§ **What you will do**
Beneath this task is a listing; tally its lines that contain "λοιπόν" and give only the total.

§ **Exercise materials**
══════════════════════════════
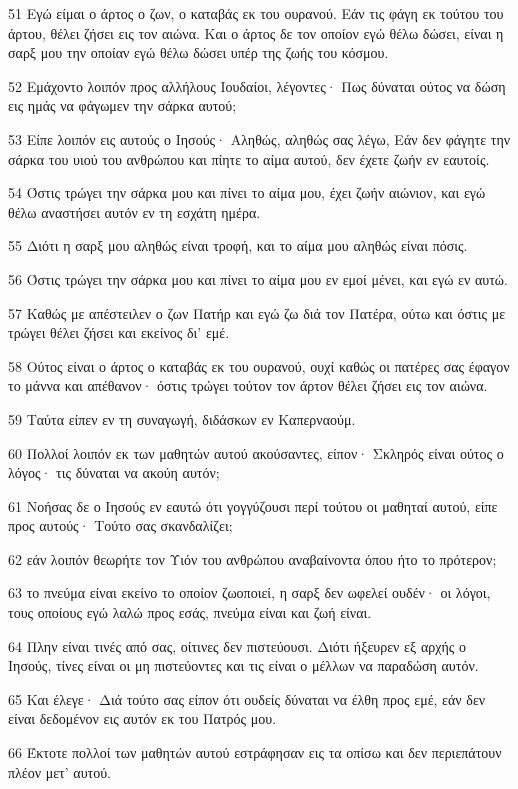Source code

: \par 51 Εγώ είμαι ο άρτος ο ζων, ο καταβάς εκ του ουρανού. Εάν τις φάγη εκ τούτου του άρτου, θέλει ζήσει εις τον αιώνα. Και ο άρτος δε τον οποίον εγώ θέλω δώσει, είναι η σαρξ μου την οποίαν εγώ θέλω δώσει υπέρ της ζωής του κόσμου.
\par 52 Εμάχοντο λοιπόν προς αλλήλους Ιουδαίοι, λέγοντες· Πως δύναται ούτος να δώση εις ημάς να φάγωμεν την σάρκα αυτού;
\par 53 Είπε λοιπόν εις αυτούς ο Ιησούς· Αληθώς, αληθώς σας λέγω, Εάν δεν φάγητε την σάρκα του υιού του ανθρώπου και πίητε το αίμα αυτού, δεν έχετε ζωήν εν εαυτοίς.
\par 54 Όστις τρώγει την σάρκα μου και πίνει το αίμα μου, έχει ζωήν αιώνιον, και εγώ θέλω αναστήσει αυτόν εν τη εσχάτη ημέρα.
\par 55 Διότι η σαρξ μου αληθώς είναι τροφή, και το αίμα μου αληθώς είναι πόσις.
\par 56 Όστις τρώγει την σάρκα μου και πίνει το αίμα μου εν εμοί μένει, και εγώ εν αυτώ.
\par 57 Καθώς με απέστειλεν ο ζων Πατήρ και εγώ ζω διά τον Πατέρα, ούτω και όστις με τρώγει θέλει ζήσει και εκείνος δι' εμέ.
\par 58 Ούτος είναι ο άρτος ο καταβάς εκ του ουρανού, ουχί καθώς οι πατέρες σας έφαγον το μάννα και απέθανον· όστις τρώγει τούτον τον άρτον θέλει ζήσει εις τον αιώνα.
\par 59 Ταύτα είπεν εν τη συναγωγή, διδάσκων εν Καπερναούμ.
\par 60 Πολλοί λοιπόν εκ των μαθητών αυτού ακούσαντες, είπον· Σκληρός είναι ούτος ο λόγος· τις δύναται να ακούη αυτόν;
\par 61 Νοήσας δε ο Ιησούς εν εαυτώ ότι γογγύζουσι περί τούτου οι μαθηταί αυτού, είπε προς αυτούς· Τούτο σας σκανδαλίζει;
\par 62 εάν λοιπόν θεωρήτε τον Υιόν του ανθρώπου αναβαίνοντα όπου ήτο το πρότερον;
\par 63 το πνεύμα είναι εκείνο το οποίον ζωοποιεί, η σαρξ δεν ωφελεί ουδέν· οι λόγοι, τους οποίους εγώ λαλώ προς εσάς, πνεύμα είναι και ζωή είναι.
\par 64 Πλην είναι τινές από σας, οίτινες δεν πιστεύουσι. Διότι ήξευρεν εξ αρχής ο Ιησούς, τίνες είναι οι μη πιστεύοντες και τις είναι ο μέλλων να παραδώση αυτόν.
\par 65 Και έλεγε· Διά τούτο σας είπον ότι ουδείς δύναται να έλθη προς εμέ, εάν δεν είναι δεδομένον εις αυτόν εκ του Πατρός μου.
\par 66 Έκτοτε πολλοί των μαθητών αυτού εστράφησαν εις τα οπίσω και δεν περιεπάτουν πλέον μετ' αυτού.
══════════════════════════════
§ **Result below**
4